Why not light action? We got those and she likes them.


----------



## carbonLORD (Aug 2, 2004)

Alias530 said:


> Why not light action? We got those and she likes them.


I mean, if they work for you then that's what matters.

In my experience there is nothing light about the Light Action. They require more force to engage/disengage then the X series since the light action use a C clip for the cleat. The X series cleat is two springs.

If you compare them side by side the LA are a bit more clunky to use whereas the X series are buttery smooth.

Ive had this conversation with Speedplay and they tend to agree.

I think its more cost effective for Speedplay to make the LA cleat, they get to use one stamped piece of metal on the Zero plastic base plate (notice how the light action cleat has the slot for float adjustment, but no screws?). This allows the C clip to float freely by 15 degrees inside the plastic base plate and, at certain angles makes it difficult to clip in, and out. I find this especially more difficult for riders who weigh under 140lbs as the force required to clip in is greater then the X series. With the X series you need apply half the force IMO.

Just an observation. I have had X1's for 20 years, the same pair for 17 years before they needed rebuilding and I have always exceeded the recommended weight limit as well.
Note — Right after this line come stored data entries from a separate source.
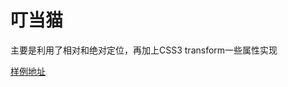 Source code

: # 叮当猫
主要是利用了相对和绝对定位，再加上CSS3 transform一些属性实现

[样例地址](http://yehbeats.github.io/littlepro/pokonyan/)

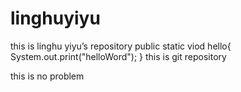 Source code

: # linghuyiyu
this is linghu yiyu’s repository
public static viod hello{
System.out.print("helloWord");
}
this is git repository 

this is no problem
No issues, great pedals and great customer service.

I sold them at a shop I managed for a few seasons and quite honestly will sell them again from my website hopefully by fall, (I tend to sell what I personally ride).
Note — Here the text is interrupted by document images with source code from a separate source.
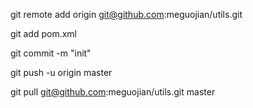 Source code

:   git remote add origin git@github.com:meguojian/utils.git
 
  git add pom.xml
  
  git commit -m "init"
  
  git push -u origin master

  git pull git@github.com:meguojian/utils.git master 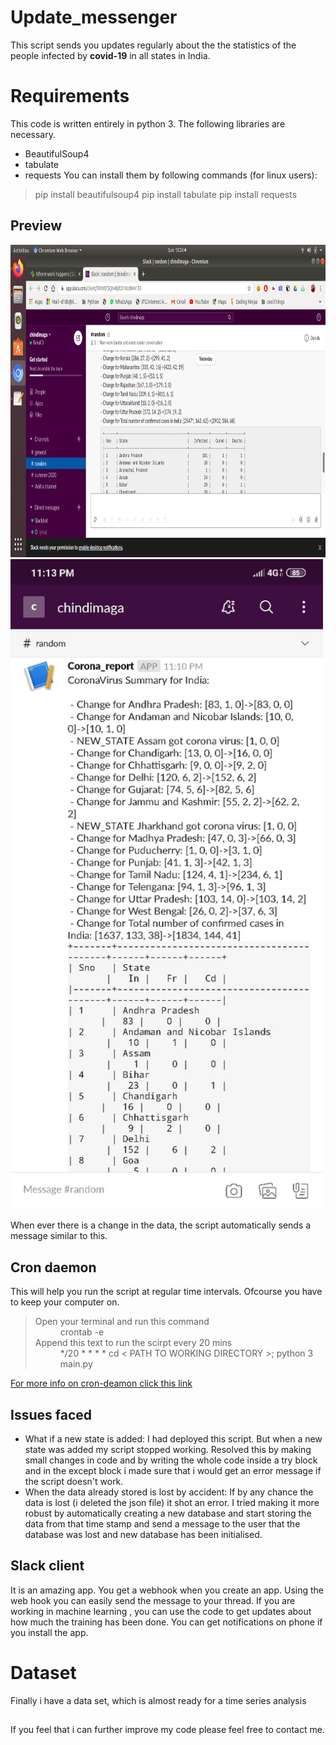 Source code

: # Update_messenger

This script sends you updates regularly about the the statistics of the people infected by **covid-19** in all states in India. 


# Requirements
This code is written entirely in python 3. The following libraries are necessary. 

 - BeautifulSoup4
 - tabulate
 - requests
 You can install them by following commands (for linux users):
>pip install beautifulsoup4
>pip install tabulate
>pip install requests
## Preview
<img src="images/preview1.png" height = 500><br>
<img src="images/preview.jpeg" width = 500><br>

When ever there is a change in the data, the script automatically sends a message similar to this.
 
## Cron daemon

This will help you run the script at regular time intervals. Ofcourse you have to keep your computer on.
><dl><dt>Open your terminal and run this command</dt><dd>crontab -e</dd><dt>Append this text to run the scirpt every 20 mins</dt><dd>*/20 * * * * cd < PATH TO WORKING DIRECTORY >; python 3 main.py</dd></dl>
[For more info on cron-deamon click this link
](https://www.geeksforgeeks.org/crontab-in-linux-with-examples/)
## Issues faced

 - What if a new state is added:
     I had deployed this script. But when a new state was added my script stopped working. 
     Resolved this by making small changes in code and by writing the whole code inside a try block and in the except block i made sure that i would get an error message if the script doesn't work.
 - When the data already stored is lost by accident:
	If by any chance the data is lost (i deleted the json file) it shot an error. I tried making it more robust by automatically creating a new database and start storing the data from that time stamp and send a message to the user that the database was lost and new database has been initialised.

      

## Slack client

It is an amazing app. You get a webhook when you create an app. Using the web hook you can easily send the message to your thread. If you are working in machine learning , you can use the code to get updates about how much the training has been done. You can get notifications on phone if you install the app.


# Dataset

Finally i have a data set, which is almost ready for a time series analysis

## 

If you feel that i can further improve my code please feel free to contact me.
Sorry for my long post. Again, both are great, but the X series in my experience are the original tried, tested, proven system for any road cyclist.


----------



## mjduct (Jun 1, 2013)

Egg Beaters...

4sided entry, lots of float, easy in/out

semi normal walking shoes (mtb/ casual)


----------



## Ahanix (May 24, 2013)

I'm surprised there are so few Speedplay mentions in this thread. 

Easy in, pedals don't have to be oriented in any way, just step in and go. Easy out (As long as you remember to unclip, which seems to be the biggest part of learning when riding first), great float and lightweight to boot.


----------



## PlatyPius (Feb 1, 2009)

Ahanix said:


> I'm surprised nobody has said Speedplay in this thread. easy in, pedals don't have to be oriented in any way, just step in and go. Easy out (As long as you remember to unclip, which seems to be the biggest part of learning when riding first), great float and lightweight to boot.
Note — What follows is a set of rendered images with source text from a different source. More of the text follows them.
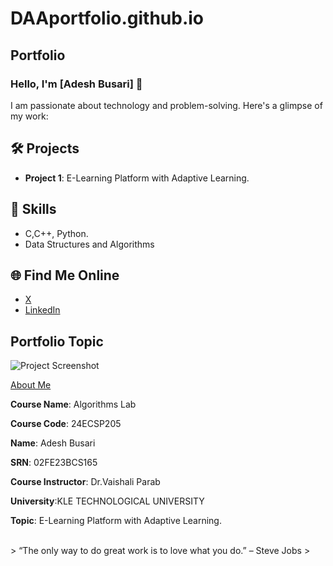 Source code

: # DAAportfolio.github.io
## Portfolio

### Hello, I'm [Adesh Busari] 👋

I am passionate about technology and problem-solving. Here's a glimpse of my work:

## 🛠️ Projects
- **Project 1**: E-Learning Platform with Adaptive Learning.


## 🚀 Skills
- C,C++, Python.
- Data Structures and Algorithms

## 🌐 Find Me Online
- [X](https://x.com/adeshbusari?s=11)
- [LinkedIn](https://www.linkedin.com/in/adesh-busari-903157287?utm_source=share&utm_campaign=share_via&utm_content=profile&utm_medium=ios_app)

## Portfolio Topic

![Project Screenshot](e-learning.jpg)



[About Me](about.md)

**Course Name**: Algorithms Lab 

**Course Code**: 24ECSP205

**Name**: Adesh Busari

**SRN**: 02FE23BCS165

**Course Instructor**: Dr.Vaishali Parab

**University**:KLE TECHNOLOGICAL UNIVERSITY

**Topic**: E-Learning Platform with Adaptive Learning.


</dl>

<br> 
> “The only way to do great work is to love what you do.” – Steve Jobs
>
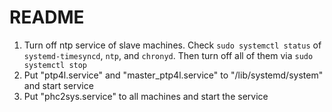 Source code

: # README
1. Turn off ntp service of slave machines. Check  ``sudo systemctl status`` of ``systemd-timesyncd``, ``ntp``, and ``chronyd``. Then turn off all of them via ``sudo systemctl stop``
2. Put "ptp4l.service" and "master_ptp4l.service" to "/lib/systemd/system" and start service
3. Put "phc2sys.service" to all machines and start the service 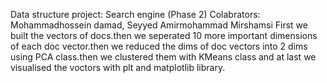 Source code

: Data structure project: Search engine (Phase 2)
Colabrators: Mohammadhossein damad, Seyyed Amirmohammad Mirshamsi
First we built the vectors of docs.then we seperated 10 more important dimensions of each doc vector.then we reduced the dims of doc vectors into 2 dims using PCA class.then we clustered them with KMeans class and at last we visualised the voctors with plt and matplotlib library.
I'm surprised you can't read well enough to see that the world's worst pedals have indeed been mentioned.


----------



## Ahanix (May 24, 2013)

PlatyPius said:


> I'm surprised you can't read well enough to see that the world's worst pedals have indeed been mentioned.


What a very nice and productive forum addition. I'm surprised your reputation is so high, maybe because of your attitude for being a product hater without any other mention of why or how *you* think a product is so awful. I had to check the website I was on and make sure I wasn't posting to an Apple fanboy thread. 

Kind of weird that another forum poster wrote they had them for 17 years without any issues / received great customer service in that time. Speedplay pedal set up's are easy in for new riders. May not be the best on the market, but probably aren't the worst either.


----------



## il sogno (Jul 15, 2002)

Ahanix said:


> What a very nice and productive forum addition. I'm surprised your reputation is so high, maybe because of your attitude for being a product hater without any other mention of why or how *you* think a product is so awful. I had to check the website I was on and make sure I wasn't posting to an Apple fanboy thread.
> 
> Kind of weird that another forum poster wrote they had them for 17 years without any issues / received great customer service in that time. Speedplay pedal set up's are easy in for new riders. May not be the best on the market, but probably aren't the worst either.


Yeah, Speedplays are good gateway pedals. The Shimano M540 and eggbeaters are good too.


----------



## nOOky (Mar 20, 2009)

My SO got used to her Shimano 540-SL's after trying them out on the trainer in the basement. The plastic cleats are a bit easier to walk in then some others also.
Really, for many learning clipless pedals is a learning curve. The hardest part imho is learning to clip one foot in, push off, and then possibly go a turn of the crank or two to get some momentum before clipping the other foot in mountain biking style.
Even the best of us have forgotten to clip out at a stop I'm willing to wager.


----------



## tednugent (Apr 26, 2010)

I do see a lot of beginners using Shimano PD-M520 pedals, since they are relatively inexpensive, and since they are SPD, many wear MTB shoes so they can walk.... and to make releasing easier... some get the "Multi-release" cleat, SM-SH56


----------



## Trek2.3 (Sep 13, 2009)

I tried Speedplays for a year. They were so difficult to get into, even after 12 months of "break-in, that I decided they were DANGEROUS. Especially when starting up in traffic.

I went back to MB shoes, SPD cleats, and M540 pedals. That was 5000 miles ago.


----------